AI tools may be intelligent, but they aren't all-knowing -- and they can learn a thing or two from people.
That's the view of analytics and engineering managers whose teams apply a human touch to the work of machine learning algorithms and other forms of AI. Pairing up humans and AI software provides information that the technology can't deliver on its own -- and it prevents organizations from blindly following algorithms down the wrong business paths.
Referred to by proponents as human in the loop, the idea is to tap knowledgeable data analysts or business users to give feedback on the findings of AI tools, particularly in cases where there's uncertainty about the validity of what they find. The resulting feedback loop supports so-called active learning approaches designed to eliminate errors or fill in missing info, and can then train algorithms to produce better results in the future.
For example, O'Reilly Media Inc. uses a combination of humans and AI to label and categorize the content of the videos recorded at the technology conferences it runs. Data analysts can't handle that task themselves, according to Paco Nathan, director of the company's online learning unit. In a presentation at this month's Strata Data Conference in San Jose, Calif., Nathan noted that O'Reilly was recording about 200 hours of video there -- and the event was just one of the 20 or so conferences it puts on each year.
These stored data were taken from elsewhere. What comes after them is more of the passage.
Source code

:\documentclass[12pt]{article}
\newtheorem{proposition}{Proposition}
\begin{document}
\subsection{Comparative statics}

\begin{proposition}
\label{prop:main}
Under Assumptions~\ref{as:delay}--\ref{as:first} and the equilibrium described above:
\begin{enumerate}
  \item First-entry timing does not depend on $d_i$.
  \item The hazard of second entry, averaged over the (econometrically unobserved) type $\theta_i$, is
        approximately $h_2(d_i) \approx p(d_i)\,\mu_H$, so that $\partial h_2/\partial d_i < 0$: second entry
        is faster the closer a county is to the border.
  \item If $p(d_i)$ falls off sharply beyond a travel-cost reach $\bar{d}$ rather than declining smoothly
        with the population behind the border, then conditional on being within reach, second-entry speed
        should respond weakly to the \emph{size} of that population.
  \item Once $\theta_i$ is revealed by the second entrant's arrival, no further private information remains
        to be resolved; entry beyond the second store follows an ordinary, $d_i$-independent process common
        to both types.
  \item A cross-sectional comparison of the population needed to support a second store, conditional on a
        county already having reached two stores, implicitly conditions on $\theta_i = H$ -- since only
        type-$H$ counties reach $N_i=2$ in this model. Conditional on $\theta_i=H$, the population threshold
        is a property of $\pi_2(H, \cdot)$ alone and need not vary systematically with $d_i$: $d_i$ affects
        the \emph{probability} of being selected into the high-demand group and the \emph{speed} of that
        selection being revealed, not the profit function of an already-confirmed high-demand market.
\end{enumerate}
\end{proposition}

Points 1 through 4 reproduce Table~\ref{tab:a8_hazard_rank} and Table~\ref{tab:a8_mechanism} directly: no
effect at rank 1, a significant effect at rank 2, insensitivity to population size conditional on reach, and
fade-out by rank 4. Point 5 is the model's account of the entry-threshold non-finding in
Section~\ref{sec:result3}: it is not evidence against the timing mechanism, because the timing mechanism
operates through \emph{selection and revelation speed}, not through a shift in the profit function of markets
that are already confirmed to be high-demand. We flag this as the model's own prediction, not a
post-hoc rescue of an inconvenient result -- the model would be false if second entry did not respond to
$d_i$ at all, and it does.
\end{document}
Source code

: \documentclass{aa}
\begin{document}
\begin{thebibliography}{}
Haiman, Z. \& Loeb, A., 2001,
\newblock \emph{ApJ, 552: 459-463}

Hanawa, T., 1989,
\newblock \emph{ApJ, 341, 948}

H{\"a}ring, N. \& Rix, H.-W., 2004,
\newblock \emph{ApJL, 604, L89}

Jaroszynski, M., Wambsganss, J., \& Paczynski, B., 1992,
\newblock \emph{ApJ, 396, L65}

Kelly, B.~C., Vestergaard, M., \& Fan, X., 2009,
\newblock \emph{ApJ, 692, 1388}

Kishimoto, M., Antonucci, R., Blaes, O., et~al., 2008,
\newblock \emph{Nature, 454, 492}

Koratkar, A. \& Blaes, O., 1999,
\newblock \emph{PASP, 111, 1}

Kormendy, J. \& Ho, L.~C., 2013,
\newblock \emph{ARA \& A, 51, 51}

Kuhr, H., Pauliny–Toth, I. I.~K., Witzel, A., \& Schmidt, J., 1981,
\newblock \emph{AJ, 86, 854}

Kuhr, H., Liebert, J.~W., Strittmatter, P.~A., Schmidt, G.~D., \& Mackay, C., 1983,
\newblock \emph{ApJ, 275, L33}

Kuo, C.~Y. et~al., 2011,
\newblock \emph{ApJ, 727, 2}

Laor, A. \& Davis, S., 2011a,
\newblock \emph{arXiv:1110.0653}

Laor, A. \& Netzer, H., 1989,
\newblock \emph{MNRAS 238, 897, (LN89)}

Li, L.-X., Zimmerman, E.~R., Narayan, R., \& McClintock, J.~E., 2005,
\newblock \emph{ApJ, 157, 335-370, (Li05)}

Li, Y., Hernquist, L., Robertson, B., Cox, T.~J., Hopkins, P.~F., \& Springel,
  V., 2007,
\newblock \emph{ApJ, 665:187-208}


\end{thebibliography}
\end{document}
Word games lead to AI uncertainty
However, the natural language processing (NLP) algorithms that the Sebastopol, Calif., company uses to parse the video content often get confused by words with multiple meanings or ambiguous contexts, Nathan said. When such cases are identified, a person from his team must step in to figure out the correct meaning and to label the content accurately.
The output of the NLP-driven machine learning models is stored as a log file in a Jupyter Notebook, which the analysts can review and update. "It's really a two-way street, and you end up with documents that are collaborative, partly done by machines and partly done by people," Nathan said.
He added that O'Reilly, which jointly organizes the Strata conference with big data vendor Cloudera, is seeing more than 90% accuracy with content labeling due to the combined AI and human efforts.
Pinterest Inc. uses a group of machine learning applications to drive the operations of its image search and bookmarking website, including the search process and things like ad placement and content labeling. But the San Francisco-based company relies on human evaluators to check what the algorithms produce for relevance and accuracy.
They also take part in A/B testing of algorithm-generated user interface designs, rating the different options based on personal preference, said Veronica Mapes, a technical program manager at Pinterest who is in charge of the human evaluation effort.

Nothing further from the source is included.